*YOUR INSTRUCTIONS*: Keeping every word the same, give again only the lines from the one with "#### Convert from iDynTree to pinocchio" through the end of the data, both included, and leave every picture out.

*INPUT DATA*:
################
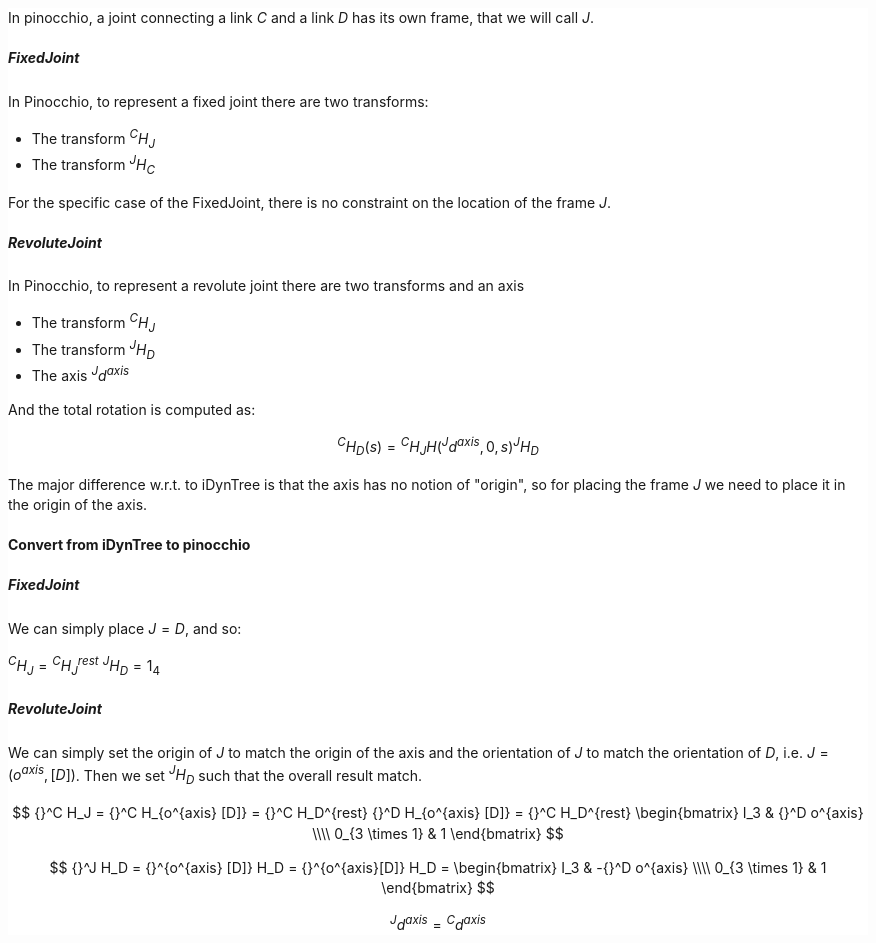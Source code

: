 In pinocchio, a joint connecting a link $C$ and a link $D$ has its own frame, that we will call $J$.

##### FixedJoint

In Pinocchio, to represent a fixed joint there are two transforms:
* The transform ${}^C H_J$
* The transform ${}^J H_C$

For the specific case of the FixedJoint, there is no constraint on the location of the frame $J$.


##### RevoluteJoint

In Pinocchio, to represent a revolute joint there are two transforms and an axis
* The transform ${}^C H_J$
* The transform ${}^J H_D$
* The axis ${}^J d^{axis}$

And the total rotation is computed as:

$$
{}^C H_D (s) = {}^C H_J H({}^J d^{axis}, 0, s) {}^J H_D
$$

The major difference w.r.t. to iDynTree is that the axis has no notion of "origin", so for placing the frame $J$
we need to place it in the origin of the axis.

#### Convert from iDynTree to pinocchio

##### FixedJoint

We can simply place $J = D$, and so:

${}^C H_J = {}^C H_J^{rest}$
${}^J H_D = 1_4$

##### RevoluteJoint

We can simply set the origin of $J$ to match the origin of the axis and the orientation of $J$ to match the orientation of $D$, i.e. $J = (o^{axis},[D])$. Then we set ${}^J H_D$ such that the overall result match.

$$
{}^C H_J = {}^C H_{o^{axis} [D]} = {}^C H_D^{rest} {}^D H_{o^{axis} [D]} = {}^C H_D^{rest} \begin{bmatrix} I_3 & {}^D o^{axis} \\\\ 0_{3 \times 1}  & 1 \end{bmatrix}
$$

$$
{}^J H_D = {}^{o^{axis} [D]} H_D = {}^{o^{axis}[D]} H_D = \begin{bmatrix} I_3 & -{}^D o^{axis} \\\\ 0_{3 \times 1}  & 1 \end{bmatrix}
$$

$$
{}^J d^{axis} = {}^C d^{axis}
$$
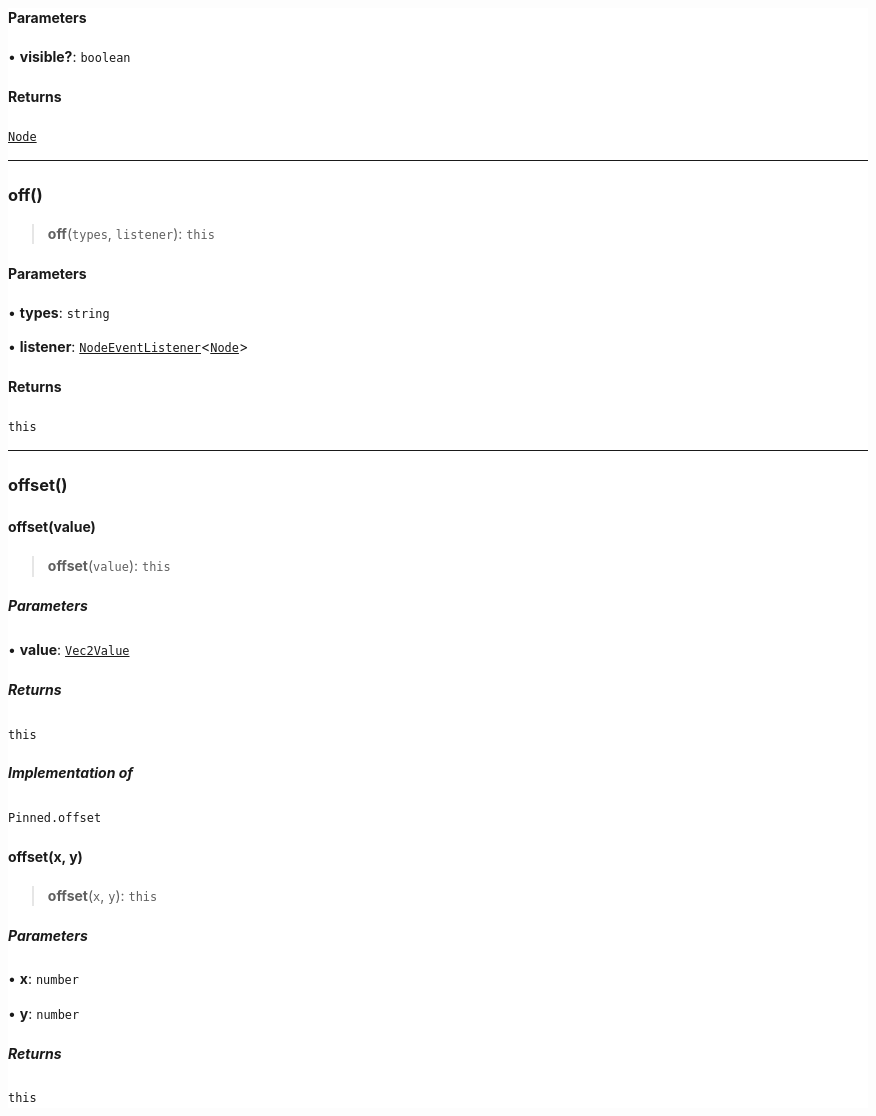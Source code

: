 #### Parameters

• **visible?**: `boolean`

#### Returns

[`Node`](Node)

***

### off()

> **off**(`types`, `listener`): `this`

#### Parameters

• **types**: `string`

• **listener**: [`NodeEventListener`](../type-aliases/NodeEventListener)\<[`Node`](Node)\>

#### Returns

`this`

***

### offset()

#### offset(value)

> **offset**(`value`): `this`

##### Parameters

• **value**: [`Vec2Value`](../interfaces/Vec2Value)

##### Returns

`this`

##### Implementation of

`Pinned.offset`

#### offset(x, y)

> **offset**(`x`, `y`): `this`

##### Parameters

• **x**: `number`

• **y**: `number`

##### Returns

`this`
################
*SOLUTION TO THIS TASK*:
#### Convert from iDynTree to pinocchio

##### FixedJoint

We can simply place $J = D$, and so:

${}^C H_J = {}^C H_J^{rest}$
${}^J H_D = 1_4$

##### RevoluteJoint

We can simply set the origin of $J$ to match the origin of the axis and the orientation of $J$ to match the orientation of $D$, i.e. $J = (o^{axis},[D])$. Then we set ${}^J H_D$ such that the overall result match.

$$
{}^C H_J = {}^C H_{o^{axis} [D]} = {}^C H_D^{rest} {}^D H_{o^{axis} [D]} = {}^C H_D^{rest} \begin{bmatrix} I_3 & {}^D o^{axis} \\\\ 0_{3 \times 1}  & 1 \end{bmatrix}
$$

$$
{}^J H_D = {}^{o^{axis} [D]} H_D = {}^{o^{axis}[D]} H_D = \begin{bmatrix} I_3 & -{}^D o^{axis} \\\\ 0_{3 \times 1}  & 1 \end{bmatrix}
$$

$$
{}^J d^{axis} = {}^C d^{axis}
$$
Source code

: #### Parameters

• **visible?**: `boolean`

#### Returns

[`Node`](Node)

***

### off()

> **off**(`types`, `listener`): `this`

#### Parameters

• **types**: `string`

• **listener**: [`NodeEventListener`](../type-aliases/NodeEventListener)\<[`Node`](Node)\>

#### Returns

`this`

***

### offset()

#### offset(value)

> **offset**(`value`): `this`

##### Parameters

• **value**: [`Vec2Value`](../interfaces/Vec2Value)

##### Returns

`this`

##### Implementation of

`Pinned.offset`

#### offset(x, y)

> **offset**(`x`, `y`): `this`

##### Parameters

• **x**: `number`

• **y**: `number`

##### Returns

`this`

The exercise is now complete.